—Le serment est beau, sans doute, dit froidement Fausta. Reste à l'accomplir!
—Vous allez voir, dit Belgodère avec son rire terrible. Je n'étais pas pressé. J'eusse pu tuer Claude, mais cela me paraissait insuffisant. Je m'attachai donc à ses pas. Je le suivis partout où il allait. Et c'est ainsi que je sus qu'il avait une fille, et que, cette fille, il l'aimait, il l'adorait, comme j'avais aimé, adoré ma Stella et ma Flora. Le jour où j'eus cette certitude, madame, je faillis devenir fou de joie... Comme moi, Claude aimait! Comme moi, Claude allait souffrir. Et comme mes filles à moi, la sienne allait vivre avec des étrangers, d'une autre race et d'une autre religion... Cette fille, madame, c'était Violetta...
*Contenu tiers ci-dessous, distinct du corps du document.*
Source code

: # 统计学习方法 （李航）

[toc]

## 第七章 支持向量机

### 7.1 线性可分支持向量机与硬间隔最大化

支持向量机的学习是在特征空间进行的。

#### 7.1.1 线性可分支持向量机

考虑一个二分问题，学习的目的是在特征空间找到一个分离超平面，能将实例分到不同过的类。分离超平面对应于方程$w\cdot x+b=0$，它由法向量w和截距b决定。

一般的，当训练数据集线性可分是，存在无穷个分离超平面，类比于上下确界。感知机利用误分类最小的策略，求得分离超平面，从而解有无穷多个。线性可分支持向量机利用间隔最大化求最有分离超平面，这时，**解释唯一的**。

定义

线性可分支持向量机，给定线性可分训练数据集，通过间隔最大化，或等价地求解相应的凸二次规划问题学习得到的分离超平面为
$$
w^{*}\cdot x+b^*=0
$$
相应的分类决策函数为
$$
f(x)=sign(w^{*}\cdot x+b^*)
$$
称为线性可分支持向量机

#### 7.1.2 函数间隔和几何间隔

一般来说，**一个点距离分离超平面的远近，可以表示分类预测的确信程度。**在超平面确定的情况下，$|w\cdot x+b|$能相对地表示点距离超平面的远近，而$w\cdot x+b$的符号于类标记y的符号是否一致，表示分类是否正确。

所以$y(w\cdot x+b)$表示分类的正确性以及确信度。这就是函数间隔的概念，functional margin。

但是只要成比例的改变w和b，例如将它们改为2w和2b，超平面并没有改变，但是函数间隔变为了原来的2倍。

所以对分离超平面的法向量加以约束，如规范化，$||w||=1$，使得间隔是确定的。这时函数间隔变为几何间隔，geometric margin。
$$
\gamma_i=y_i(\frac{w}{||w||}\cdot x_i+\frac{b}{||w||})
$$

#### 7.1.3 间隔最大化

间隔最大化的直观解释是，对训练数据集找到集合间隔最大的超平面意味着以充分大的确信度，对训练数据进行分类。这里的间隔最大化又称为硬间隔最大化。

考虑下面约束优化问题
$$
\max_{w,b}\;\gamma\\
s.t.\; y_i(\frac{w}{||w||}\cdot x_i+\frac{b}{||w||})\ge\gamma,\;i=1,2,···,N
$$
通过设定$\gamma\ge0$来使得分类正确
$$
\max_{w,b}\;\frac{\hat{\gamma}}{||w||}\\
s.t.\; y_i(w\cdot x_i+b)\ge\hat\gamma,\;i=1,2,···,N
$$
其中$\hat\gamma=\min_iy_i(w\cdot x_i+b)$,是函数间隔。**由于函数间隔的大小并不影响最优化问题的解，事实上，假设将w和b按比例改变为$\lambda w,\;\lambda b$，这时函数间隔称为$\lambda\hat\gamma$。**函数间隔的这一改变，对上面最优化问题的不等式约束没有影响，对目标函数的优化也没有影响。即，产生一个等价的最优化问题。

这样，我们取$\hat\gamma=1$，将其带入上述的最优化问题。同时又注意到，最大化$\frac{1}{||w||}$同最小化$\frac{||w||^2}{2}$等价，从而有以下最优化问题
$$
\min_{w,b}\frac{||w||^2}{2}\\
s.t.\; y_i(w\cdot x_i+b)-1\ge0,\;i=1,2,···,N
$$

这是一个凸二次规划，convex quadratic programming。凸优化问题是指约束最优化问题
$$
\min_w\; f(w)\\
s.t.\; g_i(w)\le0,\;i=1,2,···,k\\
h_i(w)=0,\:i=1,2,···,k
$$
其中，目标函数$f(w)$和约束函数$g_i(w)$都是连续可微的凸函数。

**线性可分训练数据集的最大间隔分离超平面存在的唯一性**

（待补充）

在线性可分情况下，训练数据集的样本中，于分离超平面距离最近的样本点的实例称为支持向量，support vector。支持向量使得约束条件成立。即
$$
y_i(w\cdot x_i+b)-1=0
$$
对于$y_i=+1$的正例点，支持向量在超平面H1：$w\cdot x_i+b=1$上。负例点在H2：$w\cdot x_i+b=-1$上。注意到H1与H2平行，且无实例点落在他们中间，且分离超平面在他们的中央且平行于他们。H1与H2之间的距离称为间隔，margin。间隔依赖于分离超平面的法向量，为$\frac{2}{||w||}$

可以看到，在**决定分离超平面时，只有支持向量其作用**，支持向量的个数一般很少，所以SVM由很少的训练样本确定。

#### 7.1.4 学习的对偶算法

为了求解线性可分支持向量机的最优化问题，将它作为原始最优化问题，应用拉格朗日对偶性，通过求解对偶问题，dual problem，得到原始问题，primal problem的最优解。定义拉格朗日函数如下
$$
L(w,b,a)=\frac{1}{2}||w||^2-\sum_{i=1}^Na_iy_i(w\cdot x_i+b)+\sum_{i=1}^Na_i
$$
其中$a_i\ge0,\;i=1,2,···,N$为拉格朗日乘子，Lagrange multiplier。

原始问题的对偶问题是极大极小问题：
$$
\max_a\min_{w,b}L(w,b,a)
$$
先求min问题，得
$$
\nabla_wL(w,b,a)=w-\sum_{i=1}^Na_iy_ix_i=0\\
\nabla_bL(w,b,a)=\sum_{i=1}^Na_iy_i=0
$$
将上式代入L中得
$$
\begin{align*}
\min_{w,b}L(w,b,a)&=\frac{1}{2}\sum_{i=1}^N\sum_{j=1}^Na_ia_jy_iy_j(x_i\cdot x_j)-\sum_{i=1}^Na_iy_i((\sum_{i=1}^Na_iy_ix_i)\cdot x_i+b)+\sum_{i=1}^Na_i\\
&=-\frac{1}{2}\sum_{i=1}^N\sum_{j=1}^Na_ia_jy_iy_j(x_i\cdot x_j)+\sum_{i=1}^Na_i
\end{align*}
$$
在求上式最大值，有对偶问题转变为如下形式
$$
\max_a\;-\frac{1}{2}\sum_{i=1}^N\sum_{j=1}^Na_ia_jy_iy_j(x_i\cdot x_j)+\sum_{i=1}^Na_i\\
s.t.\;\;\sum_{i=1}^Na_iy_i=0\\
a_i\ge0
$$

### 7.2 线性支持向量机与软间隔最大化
—Violetta, c'est la fille de Claude?
—Sans doute! L'eussé-je haïe sans cela? En elle, c'est Claude que je hais. Mais pourquoi me demandez-vous cela?
—Pour être bien sûre que Violetta, c'est la fille de Claude.
—J'en suis sûr. Je ne tardai pas à m'apercevoir que le bourreau avait une vraie passion pour son enfant. C'est donc dans l'enfant que je résolus de le frapper. Malheureusement, je vis un jour que j'étais suivi: je dus fuir, quitter la France. J'attendis patiemment le temps nécessaire pour être oublié. Au bout de quelques années, je revins: mon amour était mort, mais je revenais affamé de vengeance.
Belgodère frissonna. Fausta le contemplait.
«Je m'emparai donc de Violetta, poursuivit le bohémien. Elle était sous la garde d'une femme nommé Simonne. Pour que cette femme ne pût me dénoncer, je m'en emparai également. Puis je les fis partir dans la direction de la Bourgogne. Quant à moi, je demeurai à Paris pour juger du coup que j'avais porté. Il était terrible, et je rejoignis ma troupe. J'avais mon idée sur Violetta.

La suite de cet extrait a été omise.